Earlier this week we showed you photographs from the party that was thrown recently on the roof of the not-quite-completed skyscraper at 200 North Michigan Avenue called MiLa.
The photographer was Joe Zekas of YoChicago!, and Mr. Zekas must have some crazy good photo gear because of what we were able to notice in the background of one of the pictures he sent us:
It’s the old observation deck that used to awe tourists and locals alike at the top of One Prudential Plaza (130 East Randolph Street). The Top of the Rock closed in early 1976, but when it was open it was open 24 hours a day, seven days a week. Take that, 360 Chicago and Skydeck Chicago.
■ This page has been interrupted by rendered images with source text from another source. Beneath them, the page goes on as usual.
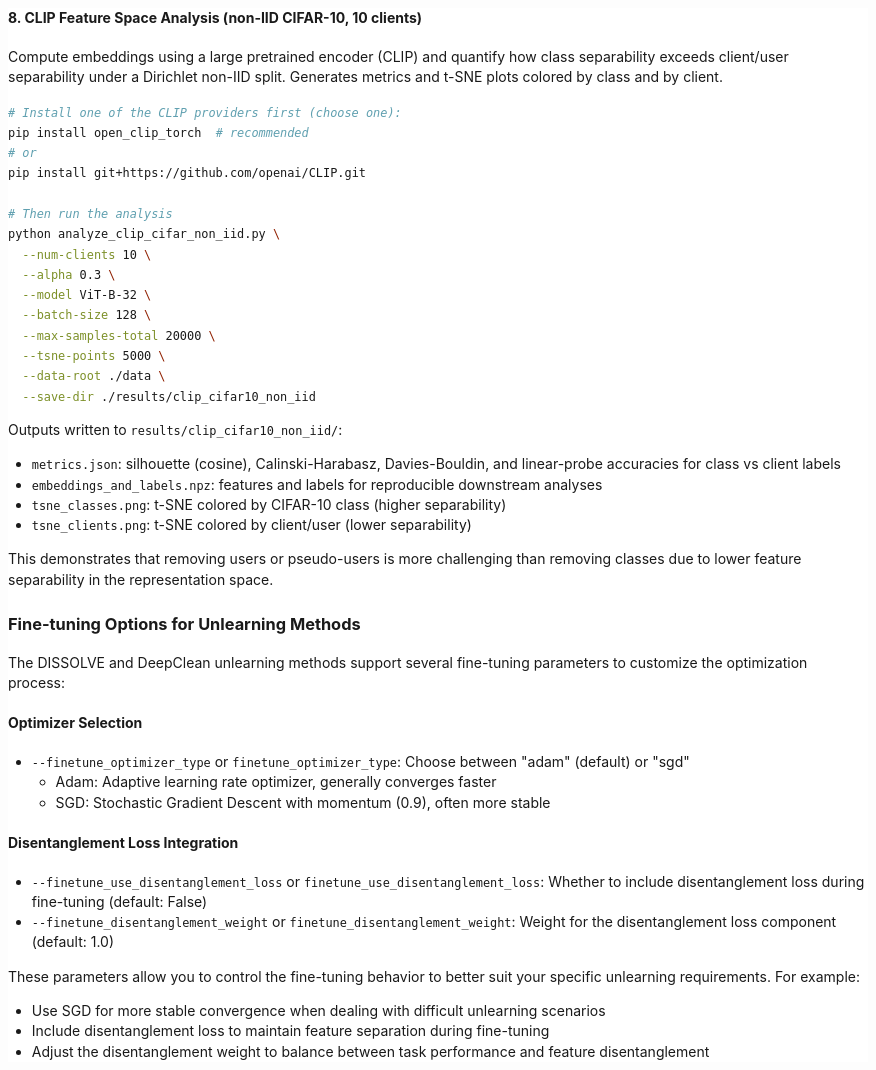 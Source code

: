 #### 8. CLIP Feature Space Analysis (non-IID CIFAR-10, 10 clients)

Compute embeddings using a large pretrained encoder (CLIP) and quantify how class separability exceeds client/user separability under a Dirichlet non-IID split. Generates metrics and t-SNE plots colored by class and by client.

```bash
# Install one of the CLIP providers first (choose one):
pip install open_clip_torch  # recommended
# or
pip install git+https://github.com/openai/CLIP.git

# Then run the analysis
python analyze_clip_cifar_non_iid.py \
  --num-clients 10 \
  --alpha 0.3 \
  --model ViT-B-32 \
  --batch-size 128 \
  --max-samples-total 20000 \
  --tsne-points 5000 \
  --data-root ./data \
  --save-dir ./results/clip_cifar10_non_iid
```

Outputs written to `results/clip_cifar10_non_iid/`:
- `metrics.json`: silhouette (cosine), Calinski-Harabasz, Davies-Bouldin, and linear-probe accuracies for class vs client labels
- `embeddings_and_labels.npz`: features and labels for reproducible downstream analyses
- `tsne_classes.png`: t-SNE colored by CIFAR-10 class (higher separability)
- `tsne_clients.png`: t-SNE colored by client/user (lower separability)

This demonstrates that removing users or pseudo-users is more challenging than removing classes due to lower feature separability in the representation space.

### Fine-tuning Options for Unlearning Methods

The DISSOLVE and DeepClean unlearning methods support several fine-tuning parameters to customize the optimization process:

#### Optimizer Selection
- `--finetune_optimizer_type` or `finetune_optimizer_type`: Choose between "adam" (default) or "sgd"
  - Adam: Adaptive learning rate optimizer, generally converges faster
  - SGD: Stochastic Gradient Descent with momentum (0.9), often more stable

#### Disentanglement Loss Integration
- `--finetune_use_disentanglement_loss` or `finetune_use_disentanglement_loss`: Whether to include disentanglement loss during fine-tuning (default: False)
- `--finetune_disentanglement_weight` or `finetune_disentanglement_weight`: Weight for the disentanglement loss component (default: 1.0)

These parameters allow you to control the fine-tuning behavior to better suit your specific unlearning requirements. For example:
- Use SGD for more stable convergence when dealing with difficult unlearning scenarios
- Include disentanglement loss to maintain feature separation during fine-tuning
- Adjust the disentanglement weight to balance between task performance and feature disentanglement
When the Prudential observatory closed it was seen as an indication that the Loop was on a serious downward slide toward Milwaukee-dom — a condition that afflicts many American cities from Columbus to Indianapolis to Charlotte where downtowns are the domains of suburban office workers during the day and virtually abandoned at night.
Over the decades, great pains have been taken and many millions of dollars spent to make sure the Loop remained a vibrant place to visit and live 24-hours a day, though those efforts appear lost on the writers of a certain New York-based entertainment magazine which in spite of putting out an alleged Chicago edition repeatedly insists that nobody lives in The Loop and that there is nothing to do there.
In the last few years the Loop seems to be firmly on the up-swing as retailers and restaurants start to move in, lured by the explosion in residential and hotel development.
In the 1950’s, the Top of the Rock didn’t have Millennium Park to look over, or half of the skyscrapers that now protrude from the Loop. Considering the crowds that pack the Cliffdweller’s Club for views during Open House Chicago, perhaps it is time for Stouffer’s to flip around the “Open” sign so people can once again get a piece of the rock.